(Saved entries)
↓↓↓

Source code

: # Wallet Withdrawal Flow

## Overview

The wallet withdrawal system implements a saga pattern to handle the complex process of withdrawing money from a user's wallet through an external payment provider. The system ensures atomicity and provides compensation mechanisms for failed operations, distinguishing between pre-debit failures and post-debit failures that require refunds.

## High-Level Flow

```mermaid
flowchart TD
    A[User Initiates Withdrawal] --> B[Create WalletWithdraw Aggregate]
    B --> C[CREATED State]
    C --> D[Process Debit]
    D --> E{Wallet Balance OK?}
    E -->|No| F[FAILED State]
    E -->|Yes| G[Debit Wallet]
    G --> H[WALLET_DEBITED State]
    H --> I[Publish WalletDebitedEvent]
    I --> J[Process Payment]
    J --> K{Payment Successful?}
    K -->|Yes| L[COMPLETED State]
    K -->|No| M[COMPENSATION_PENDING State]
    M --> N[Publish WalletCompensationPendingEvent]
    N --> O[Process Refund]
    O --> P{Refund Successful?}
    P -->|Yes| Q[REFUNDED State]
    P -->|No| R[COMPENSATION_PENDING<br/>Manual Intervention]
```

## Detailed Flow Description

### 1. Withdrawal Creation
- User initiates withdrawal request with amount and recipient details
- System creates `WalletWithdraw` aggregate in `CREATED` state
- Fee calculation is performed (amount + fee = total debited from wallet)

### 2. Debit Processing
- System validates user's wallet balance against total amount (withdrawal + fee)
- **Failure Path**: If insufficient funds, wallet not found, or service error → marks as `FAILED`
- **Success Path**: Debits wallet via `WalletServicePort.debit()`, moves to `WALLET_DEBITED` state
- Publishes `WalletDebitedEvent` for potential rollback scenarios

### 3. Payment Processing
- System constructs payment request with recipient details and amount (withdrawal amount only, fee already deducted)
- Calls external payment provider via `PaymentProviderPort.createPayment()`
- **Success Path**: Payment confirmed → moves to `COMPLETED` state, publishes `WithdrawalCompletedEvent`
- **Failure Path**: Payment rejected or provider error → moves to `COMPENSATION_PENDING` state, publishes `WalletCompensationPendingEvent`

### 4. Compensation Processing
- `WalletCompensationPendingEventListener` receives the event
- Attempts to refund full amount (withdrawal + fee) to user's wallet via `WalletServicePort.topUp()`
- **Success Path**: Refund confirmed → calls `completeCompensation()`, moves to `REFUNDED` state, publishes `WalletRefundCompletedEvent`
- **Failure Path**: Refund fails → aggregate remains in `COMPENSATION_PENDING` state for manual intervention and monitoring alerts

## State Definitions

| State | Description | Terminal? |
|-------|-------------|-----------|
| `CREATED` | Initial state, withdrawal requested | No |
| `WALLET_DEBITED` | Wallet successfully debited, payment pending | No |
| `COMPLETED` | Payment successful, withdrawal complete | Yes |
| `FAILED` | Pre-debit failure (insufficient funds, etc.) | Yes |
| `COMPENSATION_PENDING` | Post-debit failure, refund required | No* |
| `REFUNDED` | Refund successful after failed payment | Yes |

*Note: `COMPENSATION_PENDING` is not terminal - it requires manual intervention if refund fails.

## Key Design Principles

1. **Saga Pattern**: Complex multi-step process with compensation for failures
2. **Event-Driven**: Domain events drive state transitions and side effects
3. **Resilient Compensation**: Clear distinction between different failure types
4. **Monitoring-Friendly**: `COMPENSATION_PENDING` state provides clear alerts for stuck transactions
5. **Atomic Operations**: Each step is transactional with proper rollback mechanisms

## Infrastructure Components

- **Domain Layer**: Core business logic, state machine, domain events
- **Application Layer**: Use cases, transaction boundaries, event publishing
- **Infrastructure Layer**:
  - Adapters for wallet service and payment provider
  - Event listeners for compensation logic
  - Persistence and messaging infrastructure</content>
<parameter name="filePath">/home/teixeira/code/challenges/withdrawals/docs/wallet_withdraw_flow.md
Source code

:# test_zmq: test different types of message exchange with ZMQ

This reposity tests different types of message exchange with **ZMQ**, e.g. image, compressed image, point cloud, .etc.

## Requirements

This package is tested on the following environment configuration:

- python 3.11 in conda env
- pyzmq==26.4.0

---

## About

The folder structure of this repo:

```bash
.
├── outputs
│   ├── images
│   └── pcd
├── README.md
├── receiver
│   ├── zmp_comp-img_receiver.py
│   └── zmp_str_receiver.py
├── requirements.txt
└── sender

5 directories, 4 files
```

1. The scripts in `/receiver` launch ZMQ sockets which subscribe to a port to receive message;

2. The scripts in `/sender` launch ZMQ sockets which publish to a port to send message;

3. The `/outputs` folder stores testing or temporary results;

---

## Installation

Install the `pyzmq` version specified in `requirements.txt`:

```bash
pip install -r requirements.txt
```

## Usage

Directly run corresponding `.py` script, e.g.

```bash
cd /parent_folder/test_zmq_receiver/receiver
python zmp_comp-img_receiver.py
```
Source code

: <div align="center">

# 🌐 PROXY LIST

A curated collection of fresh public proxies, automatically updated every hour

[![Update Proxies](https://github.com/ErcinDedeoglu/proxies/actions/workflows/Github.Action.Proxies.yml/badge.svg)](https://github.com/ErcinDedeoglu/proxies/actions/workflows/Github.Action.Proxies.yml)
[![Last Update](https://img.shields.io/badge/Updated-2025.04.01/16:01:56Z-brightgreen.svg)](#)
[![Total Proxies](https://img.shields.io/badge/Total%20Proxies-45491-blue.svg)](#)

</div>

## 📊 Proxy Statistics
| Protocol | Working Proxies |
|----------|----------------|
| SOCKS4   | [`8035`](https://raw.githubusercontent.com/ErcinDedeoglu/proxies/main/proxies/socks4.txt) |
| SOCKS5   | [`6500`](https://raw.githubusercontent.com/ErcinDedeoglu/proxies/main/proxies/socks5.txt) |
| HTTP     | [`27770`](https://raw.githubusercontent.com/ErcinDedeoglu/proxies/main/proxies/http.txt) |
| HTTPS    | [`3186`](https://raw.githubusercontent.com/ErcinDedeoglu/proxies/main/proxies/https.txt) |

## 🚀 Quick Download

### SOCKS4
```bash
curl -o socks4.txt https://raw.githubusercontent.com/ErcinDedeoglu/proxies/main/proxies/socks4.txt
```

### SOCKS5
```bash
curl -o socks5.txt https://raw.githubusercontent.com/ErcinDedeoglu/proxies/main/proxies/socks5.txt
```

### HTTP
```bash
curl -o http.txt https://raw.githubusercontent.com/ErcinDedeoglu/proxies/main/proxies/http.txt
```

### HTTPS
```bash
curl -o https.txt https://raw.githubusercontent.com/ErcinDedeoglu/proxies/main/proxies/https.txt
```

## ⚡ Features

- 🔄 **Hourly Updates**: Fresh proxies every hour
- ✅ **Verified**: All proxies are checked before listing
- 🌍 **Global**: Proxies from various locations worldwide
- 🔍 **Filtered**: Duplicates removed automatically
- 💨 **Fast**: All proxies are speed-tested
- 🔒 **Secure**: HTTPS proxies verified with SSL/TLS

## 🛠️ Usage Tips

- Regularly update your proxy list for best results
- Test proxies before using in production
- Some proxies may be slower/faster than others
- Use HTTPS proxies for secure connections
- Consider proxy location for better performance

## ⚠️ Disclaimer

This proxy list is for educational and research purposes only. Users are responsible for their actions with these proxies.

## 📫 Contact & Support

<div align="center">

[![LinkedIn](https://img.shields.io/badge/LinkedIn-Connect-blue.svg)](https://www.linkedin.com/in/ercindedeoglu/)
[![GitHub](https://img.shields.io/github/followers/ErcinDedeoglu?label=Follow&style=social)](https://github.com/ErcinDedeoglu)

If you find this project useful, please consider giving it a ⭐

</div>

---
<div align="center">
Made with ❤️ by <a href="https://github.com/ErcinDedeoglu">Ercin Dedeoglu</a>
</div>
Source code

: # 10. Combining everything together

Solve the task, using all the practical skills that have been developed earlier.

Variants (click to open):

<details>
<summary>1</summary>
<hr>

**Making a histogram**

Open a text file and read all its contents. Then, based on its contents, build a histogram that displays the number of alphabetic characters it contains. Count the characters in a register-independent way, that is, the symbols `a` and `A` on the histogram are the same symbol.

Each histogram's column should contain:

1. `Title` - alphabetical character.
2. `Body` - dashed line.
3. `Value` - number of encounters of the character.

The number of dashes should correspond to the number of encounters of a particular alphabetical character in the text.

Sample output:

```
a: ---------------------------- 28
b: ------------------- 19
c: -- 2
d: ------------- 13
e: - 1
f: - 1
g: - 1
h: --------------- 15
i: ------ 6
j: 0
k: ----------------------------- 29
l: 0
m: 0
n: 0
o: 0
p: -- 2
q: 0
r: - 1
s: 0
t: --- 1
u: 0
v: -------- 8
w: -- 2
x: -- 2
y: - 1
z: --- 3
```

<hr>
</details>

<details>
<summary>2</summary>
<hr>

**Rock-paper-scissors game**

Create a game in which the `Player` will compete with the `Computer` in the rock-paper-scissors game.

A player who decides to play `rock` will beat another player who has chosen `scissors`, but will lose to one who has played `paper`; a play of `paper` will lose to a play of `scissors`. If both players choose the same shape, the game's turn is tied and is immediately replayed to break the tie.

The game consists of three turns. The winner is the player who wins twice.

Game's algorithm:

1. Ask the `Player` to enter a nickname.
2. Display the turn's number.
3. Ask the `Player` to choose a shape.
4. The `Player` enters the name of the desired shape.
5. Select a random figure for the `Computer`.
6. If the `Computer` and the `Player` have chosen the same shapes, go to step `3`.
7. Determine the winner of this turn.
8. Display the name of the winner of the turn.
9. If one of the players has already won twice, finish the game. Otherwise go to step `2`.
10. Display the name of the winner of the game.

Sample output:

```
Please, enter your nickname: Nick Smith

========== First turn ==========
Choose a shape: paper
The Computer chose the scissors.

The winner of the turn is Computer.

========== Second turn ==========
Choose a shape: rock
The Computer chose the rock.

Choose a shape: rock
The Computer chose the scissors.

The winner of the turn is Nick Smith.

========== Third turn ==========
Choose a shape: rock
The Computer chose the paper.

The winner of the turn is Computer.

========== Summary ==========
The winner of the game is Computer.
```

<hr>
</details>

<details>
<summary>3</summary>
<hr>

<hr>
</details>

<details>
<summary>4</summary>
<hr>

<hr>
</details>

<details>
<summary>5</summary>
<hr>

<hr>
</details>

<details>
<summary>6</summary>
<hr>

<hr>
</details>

↑↑↑

§ **What the task requires**
Starting at the line that has "- System constructs" and ending at the line that has "- Calls external", please write out the lines above exactly, leaving out all others.

§ **Written solution**
- System constructs payment request with recipient details and amount (withdrawal amount only, fee already deducted)
- Calls external payment provider via `PaymentProviderPort.createPayment()`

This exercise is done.